Una Chiesa più sobria, più attenta, più libera
La riforma della Curia, avviata tra mille ostacoli, ha avuto nella costituzione apostolica Praedicate Evangelium il suo culmine: un riordino degli uffici vaticani, una maggiore trasparenza finanziaria, un’attenzione inedita alla sinodalità. Francesco ha voluto ridare parola alle Chiese locali, ha convocato sinodi non come atti formali, ma come spazi reali di ascolto. La sua lotta contro gli abusi sessuali nella Chiesa è stata costante, pur tra contraddizioni e attacchi, mostrando la volontà di rompere omertà e complicità storiche.
L’enciclica della terra, la politica della pace
Nel 2015 pubblica Laudato si’, un’enciclica che è insieme grido teologico ed eco-manifesto planetario. La cura del creato, la responsabilità verso le generazioni future, la denuncia di un sistema economico ingiusto e predatorio diventano per Francesco terreno di evangelizzazione. Nessun Papa prima di lui aveva parlato con tanta forza di ambiente, povertà e disuguaglianze come dimensioni intrecciate.

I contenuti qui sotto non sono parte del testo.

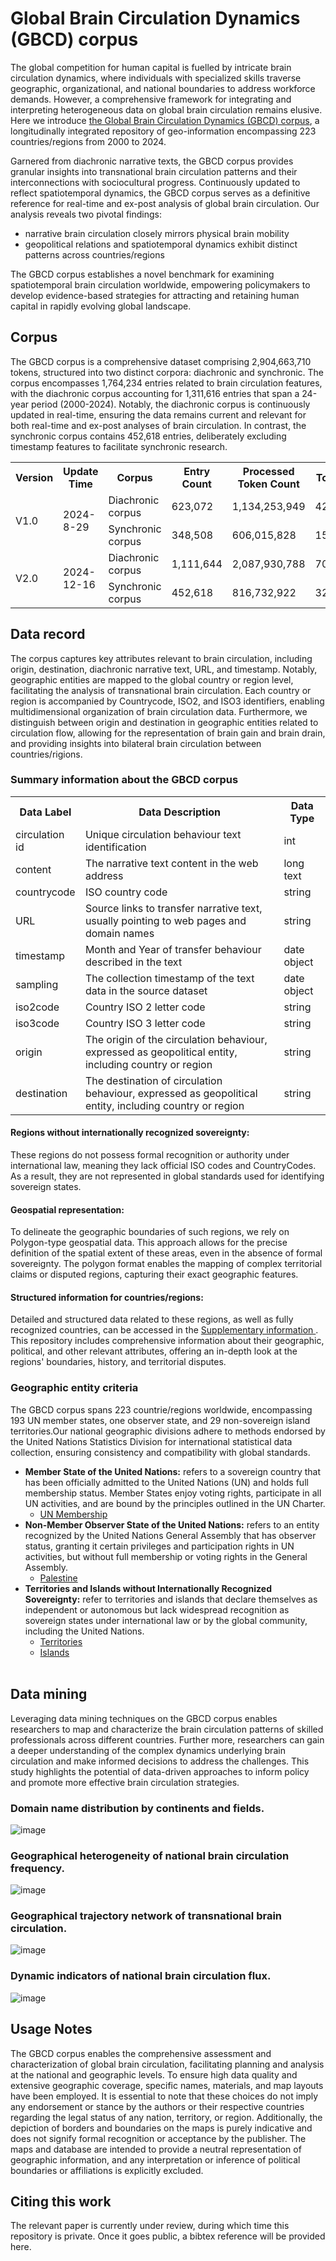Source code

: # Global Brain Circulation Dynamics (GBCD) corpus
The global competition for human capital is fuelled by intricate brain circulation dynamics, where individuals with specialized skills traverse geographic, organizational, and national boundaries to address workforce demands. However, a comprehensive framework for integrating and interpreting heterogeneous data on global brain circulation remains elusive. Here we introduce [the Global Brain Circulation Dynamics (GBCD) corpus](https://doi.org/10.6084/m9.figshare.26868511), a longitudinally integrated repository of geo-information encompassing 223 countries/regions from 2000 to 2024. <br/>

Garnered from diachronic narrative texts, the GBCD corpus provides granular insights into transnational brain circulation patterns and their interconnections with sociocultural progress. Continuously updated to reflect spatiotemporal dynamics, the GBCD corpus serves as a definitive reference for real-time and ex-post analysis of global brain circulation. Our analysis reveals two pivotal findings:
<br/> 
*   narrative brain circulation closely mirrors physical brain mobility
*   geopolitical relations and spatiotemporal dynamics exhibit distinct patterns across countries/regions<br/>

The GBCD corpus establishes a novel benchmark for examining spatiotemporal brain circulation worldwide, empowering policymakers to develop evidence-based strategies for attracting and retaining human capital in rapidly evolving global landscape.<br/>

## Corpus
The GBCD corpus is a comprehensive dataset comprising 2,904,663,710 tokens, structured into two distinct corpora: diachronic and synchronic. The corpus encompasses 1,764,234 entries related to brain circulation features, with the diachronic corpus accounting for 1,311,616 entries that span a 24-year period (2000-2024). Notably, the diachronic corpus is continuously updated in real-time, ensuring the data remains current and relevant for both real-time and ex-post analyses of brain circulation. In contrast, the synchronic corpus contains 452,618 entries, deliberately excluding timestamp features to facilitate synchronic research.

<table>
  <tr>
    <th>Version</th>
    <th>Update Time</th>
    <th>Corpus</th>
    <th>Entry Count</th>
    <th>Processed Token Count</th>
    <th>Token Count</th>
    <th>Sentence Count</th>
  </tr>
  <tr>
    <td rowspan="2">V1.0</td>
    <td rowspan="2">2024-8-29</td>
    <td>Diachronic corpus</td>
    <td>623,072</td>
    <td>1,134,253,949</td>
    <td>422,954,074</td>   
    <td>16,914,973</td>   
  </tr>
  <tr>
    <td>Synchronic corpus</td>
    <td>348,508</td>
    <td>606,015,828</td>
    <td>158,891,392</td>
    <td>11,250,558</td>
  </tr>

  <tr>
    <td rowspan="2">V2.0</td>
    <td rowspan="2">2024-12-16</td>
    <td>Diachronic corpus</td>
    <td>1,111,644</td>
    <td>2,087,930,788</td>
    <td>707,785,647</td>   
    <td>38,900,418</td>   

    
  </tr>
  <tr>
    <td>Synchronic corpus</td>
    <td>452,618</td>
    <td>816,732,922</td>
    <td>328,842,410</td>
    <td>19,253,646</td>
  </tr>
</table>


## Data record
The corpus captures key attributes relevant to brain circulation, including origin, destination, diachronic narrative text, URL, and timestamp. Notably, geographic entities are mapped to the global country or region level, facilitating the analysis of transnational brain circulation.  Each country or region is accompanied by Countrycode, ISO2, and ISO3 identifiers, enabling multidimensional organization of brain circulation data. Furthermore, we distinguish between origin and destination in geographic entities related to circulation flow, allowing for the representation of brain gain and brain drain, and providing insights into bilateral brain circulation between countries/rigions.

### Summary information about the GBCD corpus
<table>
  <tr>
    <th>Data Label</th>
    <th>Data Description</th>
    <th>Data Type</th>
  </tr>
  <tr>
    <td>circulation id</td>
    <td>Unique circulation behaviour text identification</td>
    <td>int</td>
  </tr>
  <tr>
    <td>content</td>
    <td>The narrative text content in the web address</td>
    <td>long text</td>
  </tr>
  <tr>
    <td>countrycode</td>
    <td>ISO country code</td>
    <td>string</td>
  </tr>
  <tr>
    <td>URL</td>
    <td>Source links to transfer narrative text, usually pointing to web pages and domain names</td>
    <td>string</td>
  </tr>
  <tr>
    <td>timestamp</td>
    <td>Month and Year of transfer behaviour described in the text</td>
    <td>date object</td>
  </tr>
  <tr>
    <td>sampling</td>
    <td>The collection timestamp of the text data in the source dataset</td>
    <td>date object</td>
  </tr>
  <tr>
    <td>iso2code</td>
    <td>Country ISO 2 letter code</td>
    <td>string</td>
  </tr>
  <tr>
    <td>iso3code</td>
    <td>Country ISO 3 letter code</td>
    <td>string</td>
  </tr>
  <tr>
    <td>origin</td>
    <td>The origin of the circulation behaviour, expressed as geopolitical entity, including country or region</td>
    <td>string</td>
  </tr>
  <tr>
    <td>destination</td>
    <td>The destination of circulation behaviour, expressed as geopolitical entity, including country or region</td>
    <td>string</td>
  </tr>
</table>


#### Regions without internationally recognized sovereignty:
These regions do not possess formal recognition or authority under international law, meaning they lack official ISO codes and CountryCodes. As a result, they are not represented in global standards used for identifying sovereign states.

#### Geospatial representation:
To delineate the geographic boundaries of such regions, we rely on Polygon-type geospatial data. This approach allows for the precise definition of the spatial extent of these areas, even in the absence of formal sovereignty. The polygon format enables the mapping of complex territorial claims or disputed regions, capturing their exact geographic features.

#### Structured information for countries/regions:
Detailed and structured data related to these regions, as well as fully recognized countries, can be accessed in the [Supplementary information
](https://github.com/Computational-social-science/GBCD/blob/main/Supplementary%20information/Countries%26Regions%20Information.xlsx). This repository includes comprehensive information about their geographic, political, and other relevant attributes, offering an in-depth look at the regions' boundaries, history, and territorial disputes.

### Geographic entity criteria
The GBCD corpus spans 223 countrie/regions worldwide, encompassing 193 UN member states, one observer state, and 29 non-sovereign island territories.Our national geographic divisions adhere to methods endorsed by the United Nations Statistics Division for international statistical data collection, ensuring consistency and compatibility with global standards.
* **Member State of the United Nations:** refers to a sovereign country that has been officially admitted to the United Nations (UN) and holds full membership status. Member States enjoy voting rights, participate in all UN activities, and are bound by the principles outlined in the UN Charter.
  - [UN Membership](https://www.un.org/en/about-us/member-states)
* **Non-Member Observer State of the United Nations:** refers to an entity recognized by the United Nations General Assembly that has observer status, granting it certain privileges and participation rights in UN activities, but without full membership or voting rights in the General Assembly.
  - [Palestine](https://documents.un.org/doc/undoc/gen/n12/479/73/pdf/n1247973.pdf)
* **Territories and Islands without Internationally Recognized Sovereignty:** refer to territories and islands that declare themselves as independent or autonomous but lack widespread recognition as sovereign states under international law or by the global community, including the United Nations.
  - [Territories](https://github.com/Computational-social-science/GBCD/blob/main/Supplementary%20information/Geographic%20entity%20criteria.xlsx)
  - [Islands](https://github.com/Computational-social-science/GBCD/blob/main/Supplementary%20information/Geographic%20entity%20criteria.xlsx)
<br/><br/>


## Data mining
Leveraging data mining techniques on the GBCD corpus enables researchers to map and characterize the brain circulation patterns of skilled professionals across different countries. Further more, researchers can gain a deeper understanding of the complex dynamics underlying brain circulation and make informed decisions to address the challenges.  This study highlights the potential of data-driven approaches to inform policy and promote more effective brain circulation strategies.
### Domain name distribution by continents and fields.<br/>
![image](https://github.com/Computational-social-science/GBCD/blob/main/4.Domain%20name%20distribution/domain_name_distribution.svg)
<br/>
### Geographical heterogeneity of national brain circulation frequency.<br/>
![image](https://github.com/Computational-social-science/GBCD/blob/main/5.Geographical%20heterogeneity/geographical_heterogeneity.png)
<br/>
### Geographical trajectory network of transnational brain circulation.<br/>
![image](https://github.com/Computational-social-science/GBCD/blob/main/6.Geographical%20trajectory%20network/geographical_trajectory_network.png)
<br/>
### Dynamic indicators of national brain circulation flux.<br/>
![image](https://github.com/Computational-social-science/GBCD/blob/main/7.Dynamic%20indicators/dynamic_indicators.svg)
<br/>
## Usage Notes
The GBCD corpus enables the comprehensive assessment and characterization of global brain circulation, facilitating planning and analysis at the national and geographic levels. To ensure high data quality and extensive geographic coverage, specific names, materials, and map layouts have been employed. It is essential to note that these choices do not imply any endorsement or stance by the authors or their respective countries regarding the legal status of any nation, territory, or region. Additionally, the depiction of borders and boundaries on the maps is purely indicative and does not signify formal recognition or acceptance by the publisher. The maps and database are intended to provide a neutral representation of geographic information, and any interpretation or inference of political boundaries or affiliations is explicitly excluded.
## Citing this work
The relevant paper is currently under review, during which time this repository is private. Once it goes public, a bibtex reference will be provided here.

Il suo impegno per la pace è stato instancabile. Ha cercato mediazioni in Siria, in Ucraina, in America Latina. Non ha mai smesso di chiedere cessate il fuoco, corridoi umanitari, rispetto per la vita umana. Ha dialogato anche con chi sembrava irriducibile, cercando spazi di diplomazia spirituale dove la politica taceva.

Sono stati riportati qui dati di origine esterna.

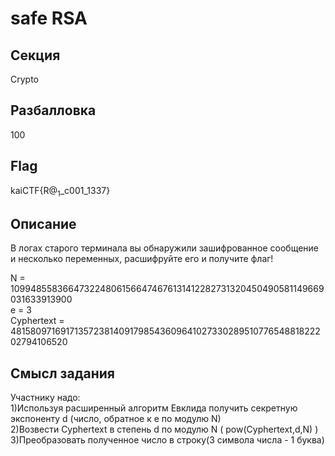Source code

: # safe RSA

## Секция
Crypto

## Разбалловка
100

## Flag
kaiCTF{R$@_1$_c001_1337}

## Описание
В логах старого терминала вы обнаружили зашифрованное сообщение и несколько переменных, расшифруйте его и получите флаг!

N = 1099485583664732248061566474676131412282731320450490581149669031633913900<br>
e = 3<br>
Cyphertext = 481580971691713572381409179854360964102733028951077654881822202794106520<br>


## Смысл задания
Участнику надо:<br>
1)Используя расширенный алгоритм Евклида получить секретную экспоненту d (число, обратное к e по модулю N)<br>
2)Возвести Cyphertext в степень d по модулю N ( pow(Cyphertext,d,N) )
3)Преобразовать полученное число в строку(3 символа числа - 1 буква)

Il declino fisico, la presenza ostinata
Negli ultimi anni, la sua salute lo aveva progressivamente indebolito. Interventi chirurgici, difficoltà respiratorie, fatica a camminare. Eppure Francesco non ha mai voluto arrendersi. Anche dopo l’ultimo ricovero, ha partecipato alle celebrazioni pasquali: affacciato alla loggia, visibilmente provato, aveva ancora benedetto “Urbi et Orbi” con un sorriso tenue ma presente. Il suo volto segnato dalla fatica è stato, anche in quell’occasione, immagine di una fede che non cede, che resta fino in fondo, anche nel corpo fragile, testimonianza viva.
Un’eredità che attraversa i confini
Con la morte di Papa Francesco si chiude una stagione irripetibile. Una stagione che ha restituito alla Chiesa cattolica un volto umano, aperto, inquieto. Non privo di contraddizioni, ma capace di parlare anche a chi non crede. Il suo pontificato ha rotto barriere, ha smosso acque stagnanti, ha posto domande più che offrire risposte definitive. Il suo Vangelo è stato quello delle Beatitudini, dei migranti, delle periferie urbane e spirituali, dei popoli dimenticati.
Francesco ha mostrato che si può essere pastori senza corona, che si può parlare al mondo con le parole di un uomo, non di un monarca. E che un Papa, se ha il coraggio di sporcarsi le mani e di abbassarsi, può davvero farsi prossimo. Ora che il suo tempo terreno si è concluso, resta un’eredità spirituale immensa, e una domanda sospesa: la Chiesa saprà raccogliere e continuare questo cammino?
Le campane di San Pietro rintoccano a lutto. Il trono è vuoto, ma la sua voce resta. Francesco non c’è più. Eppure ci sarà.